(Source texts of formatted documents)
━━━━━━━━━━━━━━━━
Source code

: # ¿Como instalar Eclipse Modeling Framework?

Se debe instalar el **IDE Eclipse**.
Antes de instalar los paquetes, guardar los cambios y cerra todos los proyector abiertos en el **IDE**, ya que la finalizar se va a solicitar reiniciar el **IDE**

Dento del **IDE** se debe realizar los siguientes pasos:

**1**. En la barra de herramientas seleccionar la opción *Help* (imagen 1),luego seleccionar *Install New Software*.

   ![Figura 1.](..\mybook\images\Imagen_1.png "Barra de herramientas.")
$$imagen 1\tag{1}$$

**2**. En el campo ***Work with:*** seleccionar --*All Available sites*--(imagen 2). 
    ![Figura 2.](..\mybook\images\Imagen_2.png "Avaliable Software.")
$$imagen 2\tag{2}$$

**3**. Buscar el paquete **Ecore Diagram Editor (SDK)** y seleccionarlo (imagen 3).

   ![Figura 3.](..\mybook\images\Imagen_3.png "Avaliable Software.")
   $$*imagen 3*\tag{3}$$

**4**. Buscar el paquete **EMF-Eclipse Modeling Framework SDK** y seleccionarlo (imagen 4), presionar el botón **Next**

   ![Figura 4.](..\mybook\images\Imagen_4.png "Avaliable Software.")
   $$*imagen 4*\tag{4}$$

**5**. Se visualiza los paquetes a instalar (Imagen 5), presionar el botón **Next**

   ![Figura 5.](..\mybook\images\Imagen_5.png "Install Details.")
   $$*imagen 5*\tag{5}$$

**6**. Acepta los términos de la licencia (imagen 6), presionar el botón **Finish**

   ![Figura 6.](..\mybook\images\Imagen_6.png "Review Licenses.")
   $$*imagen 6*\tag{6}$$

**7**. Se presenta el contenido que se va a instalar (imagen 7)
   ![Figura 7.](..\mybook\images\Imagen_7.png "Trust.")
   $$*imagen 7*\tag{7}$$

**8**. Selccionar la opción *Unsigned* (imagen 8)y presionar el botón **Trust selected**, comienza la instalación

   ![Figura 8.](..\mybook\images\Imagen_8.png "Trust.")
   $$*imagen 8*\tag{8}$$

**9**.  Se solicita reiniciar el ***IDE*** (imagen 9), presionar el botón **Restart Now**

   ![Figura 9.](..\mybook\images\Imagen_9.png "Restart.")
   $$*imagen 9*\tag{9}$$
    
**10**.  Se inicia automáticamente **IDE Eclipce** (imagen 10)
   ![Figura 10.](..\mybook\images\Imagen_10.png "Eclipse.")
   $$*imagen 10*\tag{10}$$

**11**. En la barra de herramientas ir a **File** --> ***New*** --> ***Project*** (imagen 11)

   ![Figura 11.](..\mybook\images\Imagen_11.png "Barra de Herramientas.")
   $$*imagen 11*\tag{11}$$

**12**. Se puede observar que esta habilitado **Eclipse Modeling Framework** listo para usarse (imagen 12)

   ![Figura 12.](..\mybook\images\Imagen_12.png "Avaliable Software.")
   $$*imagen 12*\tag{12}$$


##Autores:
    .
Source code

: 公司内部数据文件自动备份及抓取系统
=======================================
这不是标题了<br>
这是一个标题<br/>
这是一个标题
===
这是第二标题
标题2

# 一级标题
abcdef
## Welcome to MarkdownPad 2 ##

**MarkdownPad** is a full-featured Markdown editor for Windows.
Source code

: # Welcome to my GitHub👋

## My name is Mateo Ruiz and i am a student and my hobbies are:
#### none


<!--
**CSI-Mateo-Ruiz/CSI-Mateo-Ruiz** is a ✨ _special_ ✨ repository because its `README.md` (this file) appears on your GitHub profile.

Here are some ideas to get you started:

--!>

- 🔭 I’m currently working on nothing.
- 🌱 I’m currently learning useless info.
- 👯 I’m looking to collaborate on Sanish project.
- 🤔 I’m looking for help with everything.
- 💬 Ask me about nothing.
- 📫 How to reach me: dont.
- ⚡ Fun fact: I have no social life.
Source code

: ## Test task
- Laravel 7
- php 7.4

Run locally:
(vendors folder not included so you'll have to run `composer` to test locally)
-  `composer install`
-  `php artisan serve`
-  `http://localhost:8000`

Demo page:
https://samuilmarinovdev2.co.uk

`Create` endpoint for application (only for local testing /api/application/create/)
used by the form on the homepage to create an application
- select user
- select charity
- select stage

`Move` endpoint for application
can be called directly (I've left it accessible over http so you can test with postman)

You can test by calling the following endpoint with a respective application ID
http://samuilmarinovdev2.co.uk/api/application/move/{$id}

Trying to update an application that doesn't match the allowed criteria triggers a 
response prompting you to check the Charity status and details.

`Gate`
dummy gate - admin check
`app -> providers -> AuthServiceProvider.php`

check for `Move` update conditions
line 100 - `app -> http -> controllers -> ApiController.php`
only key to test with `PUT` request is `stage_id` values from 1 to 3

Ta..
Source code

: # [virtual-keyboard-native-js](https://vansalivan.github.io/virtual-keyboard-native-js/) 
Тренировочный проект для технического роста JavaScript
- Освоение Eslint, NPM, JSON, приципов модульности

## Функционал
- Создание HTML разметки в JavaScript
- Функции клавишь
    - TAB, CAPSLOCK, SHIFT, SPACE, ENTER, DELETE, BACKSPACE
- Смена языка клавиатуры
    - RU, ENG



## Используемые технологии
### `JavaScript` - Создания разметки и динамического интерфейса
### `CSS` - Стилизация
━━━━━━━━━━━━━━━━
### Exercise objective
What the answer needs is every line from the data above with "paquetes" in it.

### Output of the task
Antes de instalar los paquetes, guardar los cambios y cerra todos los proyector abiertos en el **IDE**, ya que la finalizar se va a solicitar reiniciar el **IDE**
**5**. Se visualiza los paquetes a instalar (Imagen 5), presionar el botón **Next**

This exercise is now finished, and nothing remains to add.